Joe Puccio, who graduated from UNC in 2016, co-founded Coursicle as a student. Since then, he has expanded the reach of the course planning tool to around 900 universities.
Until recently, that all Coursicle was: a scheduling service.
In February, though, Coursicle app users began receiving push notifications that said things like “Twitter dies today” or asked for nude photos of the actress Zendaya. Then, the whole website was replaced. At one point, it displayed a large photo of Mark Zuckerberg with a vulgar insult.
At first, many users thought Coursicle had been hacked, but Puccio soon admitted he was the one responsible.
“I think I went a little too far with some of the messaging on the notification stuff,” Puccio said. “I was going through basically a manic episode … My mental health has been on display for many, many people to see and, and I think that you know, I’m certainly not alone in experiencing that, especially post COVID.”
Puccio said his father took him to the hospital and he spent nine days getting mental health care.
But he said he doesn’t necessarily regret what he did.
“I think that this was a kind of a marking of a change from becoming like going from like a pretty standard company that’s like public facing is pretty boring and you know doesn’t doesn’t say anything controversial,” Puccio said.
He, who graduated from UNC with a degree in computer science and mathematics, said he’s been thinking for a while about changing Coursicle’s identity to focus more on mental health awareness, and the notifications helped do that.
“Tech has the ability to amass a massive amount of wealth, and it also has the potential to impact whether it be small or large, billions of people’s lives,” he said. “I think that it’s kind of like a responsibility, a moral imperative, to use that not just for profit making, but also for advancing social goals.”
But some students, including UNC sophomore Corinna Collins, found the notifications creepy and didn’t understand how they advanced a message about mental health.
“I found the Coursicle notifications very, very strange. … I was just really confused,” Collins said, “I logged out of the app and stuff for a while because it certainly wasn’t telling me my classes anymore so I didn’t understand. It definitely didn’t seem like it was promoting resources or creating an outlet for students’ mental health.”
Brandon Fisher, another UNC student, also said the notifications went too far. “I definitely think there’s a moral code that most of society follows that could be argued for better or not,” he said. “But when it starts to be almost societal harassment, that’s when it becomes a little too much.”
UNC used to have Coursicle directly embedded on its official website.

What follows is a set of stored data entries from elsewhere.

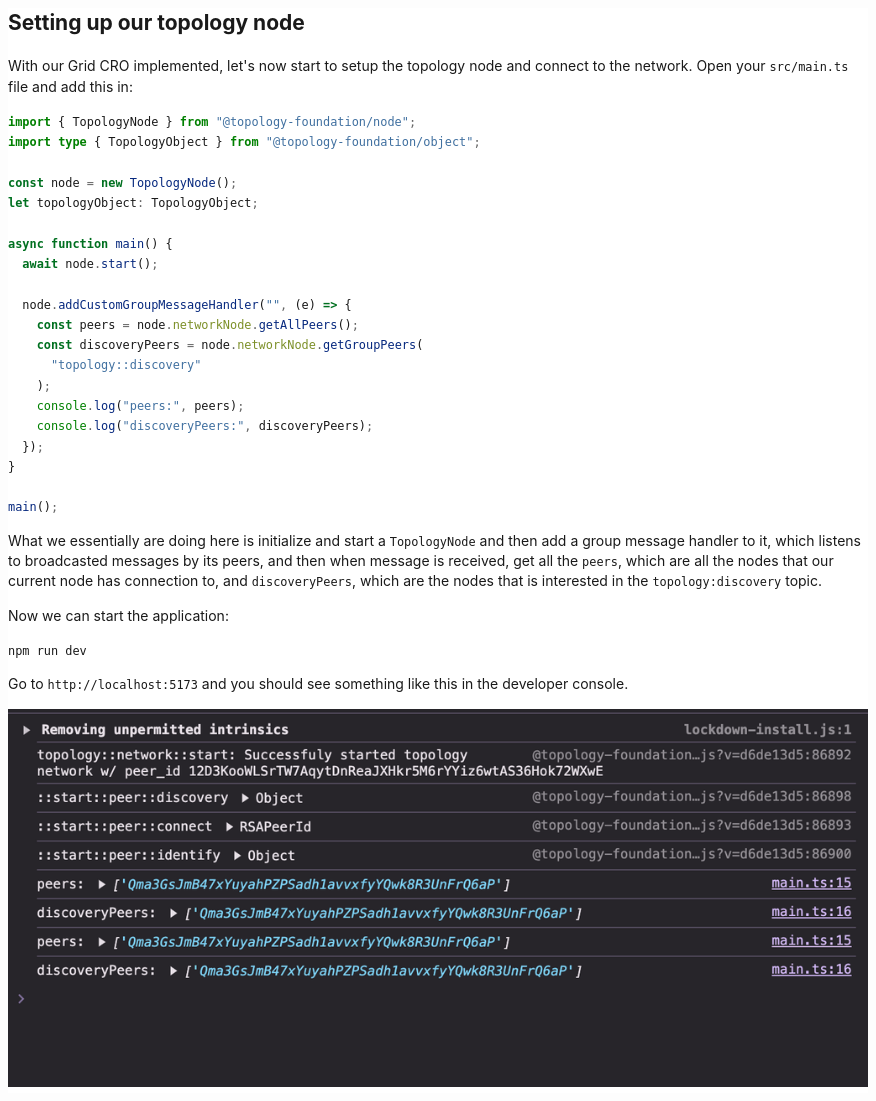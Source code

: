 ## Setting up our topology node

With our Grid CRO implemented, let's now start to setup the topology node and connect to the network. Open your `src/main.ts` file and add this in:

```ts
import { TopologyNode } from "@topology-foundation/node";
import type { TopologyObject } from "@topology-foundation/object";

const node = new TopologyNode();
let topologyObject: TopologyObject;

async function main() {
  await node.start();

  node.addCustomGroupMessageHandler("", (e) => {
    const peers = node.networkNode.getAllPeers();
    const discoveryPeers = node.networkNode.getGroupPeers(
      "topology::discovery"
    );
    console.log("peers:", peers);
    console.log("discoveryPeers:", discoveryPeers);
  });
}

main();
```

What we essentially are doing here is initialize and start a `TopologyNode` and then add a group message handler to it, which listens to broadcasted messages by its peers, and then when message is received, get all the `peers`, which are all the nodes that our current node has connection to, and `discoveryPeers`, which are the nodes that is interested in the `topology:discovery` topic.

Now we can start the application:

```bash
npm run dev
```

Go to `http://localhost:5173` and you should see something like this in the developer console.

![alt text](imgs/grid-2d-browser-console-node-1.png)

So in February, on some professors’ pages where their courses used to be listed, users instead saw profanity.
UNC’s reaction was severe. It removed Coursicle from its official pages and blocked it on the campus wifi.

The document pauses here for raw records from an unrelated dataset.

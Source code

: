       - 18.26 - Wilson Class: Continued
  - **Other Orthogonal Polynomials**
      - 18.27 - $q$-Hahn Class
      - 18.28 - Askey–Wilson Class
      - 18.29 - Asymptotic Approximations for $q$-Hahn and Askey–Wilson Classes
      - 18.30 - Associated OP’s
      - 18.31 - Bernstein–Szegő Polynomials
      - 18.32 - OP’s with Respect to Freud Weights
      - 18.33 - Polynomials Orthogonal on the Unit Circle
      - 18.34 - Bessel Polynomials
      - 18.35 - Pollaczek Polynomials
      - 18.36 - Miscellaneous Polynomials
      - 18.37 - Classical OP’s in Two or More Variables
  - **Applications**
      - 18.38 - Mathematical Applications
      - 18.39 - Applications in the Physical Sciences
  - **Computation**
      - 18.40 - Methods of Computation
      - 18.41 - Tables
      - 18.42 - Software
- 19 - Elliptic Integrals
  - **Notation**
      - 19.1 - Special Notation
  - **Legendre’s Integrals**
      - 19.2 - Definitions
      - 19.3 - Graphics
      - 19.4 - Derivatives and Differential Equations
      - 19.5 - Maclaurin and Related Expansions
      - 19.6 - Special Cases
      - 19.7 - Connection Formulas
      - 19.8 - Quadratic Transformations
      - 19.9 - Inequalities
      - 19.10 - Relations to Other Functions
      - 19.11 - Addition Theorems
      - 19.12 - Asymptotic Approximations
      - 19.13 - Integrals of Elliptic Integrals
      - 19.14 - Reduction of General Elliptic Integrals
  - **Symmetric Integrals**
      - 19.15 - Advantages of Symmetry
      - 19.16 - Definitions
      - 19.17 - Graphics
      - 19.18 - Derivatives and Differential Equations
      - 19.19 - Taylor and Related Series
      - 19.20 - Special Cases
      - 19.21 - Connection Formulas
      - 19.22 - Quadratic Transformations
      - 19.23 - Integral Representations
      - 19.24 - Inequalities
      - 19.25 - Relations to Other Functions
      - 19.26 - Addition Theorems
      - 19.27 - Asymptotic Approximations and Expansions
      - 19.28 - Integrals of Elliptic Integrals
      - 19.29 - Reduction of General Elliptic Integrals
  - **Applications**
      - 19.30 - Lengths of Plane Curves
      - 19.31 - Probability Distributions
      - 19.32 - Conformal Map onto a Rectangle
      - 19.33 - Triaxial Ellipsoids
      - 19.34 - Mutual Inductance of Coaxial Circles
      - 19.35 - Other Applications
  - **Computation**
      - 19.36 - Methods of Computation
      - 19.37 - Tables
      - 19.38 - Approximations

In a written statement, a UNC IT official said Coursicle was blocked because “it does not have administrative nor development controls that are minimally required to deliver a production service to the community.”
Some students say UNC’s reaction was too severe.

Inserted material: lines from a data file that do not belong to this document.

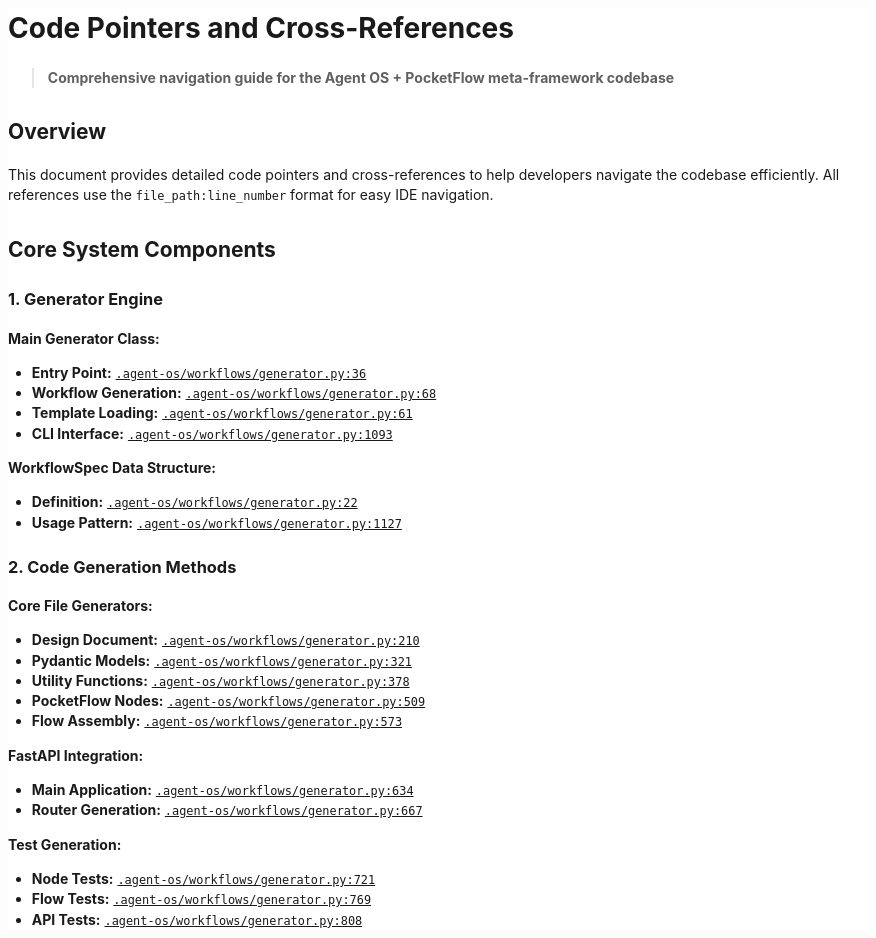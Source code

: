 # Code Pointers and Cross-References

> **Comprehensive navigation guide for the Agent OS + PocketFlow meta-framework codebase**

## Overview

This document provides detailed code pointers and cross-references to help developers navigate the codebase efficiently. All references use the `file_path:line_number` format for easy IDE navigation.

## Core System Components

### 1. Generator Engine

**Main Generator Class:**
- **Entry Point:** [`.agent-os/workflows/generator.py:36`](./.agent-os/workflows/generator.py:36)
- **Workflow Generation:** [`.agent-os/workflows/generator.py:68`](./.agent-os/workflows/generator.py:68)
- **Template Loading:** [`.agent-os/workflows/generator.py:61`](./.agent-os/workflows/generator.py:61)
- **CLI Interface:** [`.agent-os/workflows/generator.py:1093`](./.agent-os/workflows/generator.py:1093)

**WorkflowSpec Data Structure:**
- **Definition:** [`.agent-os/workflows/generator.py:22`](./.agent-os/workflows/generator.py:22)
- **Usage Pattern:** [`.agent-os/workflows/generator.py:1127`](./.agent-os/workflows/generator.py:1127)

### 2. Code Generation Methods

**Core File Generators:**
- **Design Document:** [`.agent-os/workflows/generator.py:210`](./.agent-os/workflows/generator.py:210)
- **Pydantic Models:** [`.agent-os/workflows/generator.py:321`](./.agent-os/workflows/generator.py:321)
- **Utility Functions:** [`.agent-os/workflows/generator.py:378`](./.agent-os/workflows/generator.py:378)
- **PocketFlow Nodes:** [`.agent-os/workflows/generator.py:509`](./.agent-os/workflows/generator.py:509)
- **Flow Assembly:** [`.agent-os/workflows/generator.py:573`](./.agent-os/workflows/generator.py:573)

**FastAPI Integration:**
- **Main Application:** [`.agent-os/workflows/generator.py:634`](./.agent-os/workflows/generator.py:634)
- **Router Generation:** [`.agent-os/workflows/generator.py:667`](./.agent-os/workflows/generator.py:667)

**Test Generation:**
- **Node Tests:** [`.agent-os/workflows/generator.py:721`](./.agent-os/workflows/generator.py:721)
- **Flow Tests:** [`.agent-os/workflows/generator.py:769`](./.agent-os/workflows/generator.py:769)
- **API Tests:** [`.agent-os/workflows/generator.py:808`](./.agent-os/workflows/generator.py:808)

“I don’t think they should be blocking it unless it’s dangerous to the students,” said Maddie Brooks. “I don’t think they should be blocking things because they think they are inappropriate.”
And sophomore Eva Buckner urged the university to bring it back.
“I think in an ideal world, a CEO of a corporation wouldn’t do something like what happened to Coursicle,” Brooks said. “But clearly my interest with what happens with Coursicle begins and ends with its usefulness to me, and I’m not stopping using it because of what happened … It’s the easiest way to find what I need.”
Coursicle did return to normal after those few days in February. But Puccio won’t promise that it will stay that way.
“It’ll be continuing to have a more candid, less polished social media presence. I think it’s possible that the push notifications could come back,” Puccio said.
UNC said it plans to block Coursicle indefinitely. That means students will have to use the university’s own course planning system – which isn’t as user-friendly as Coursicle … but is free of unrelated content.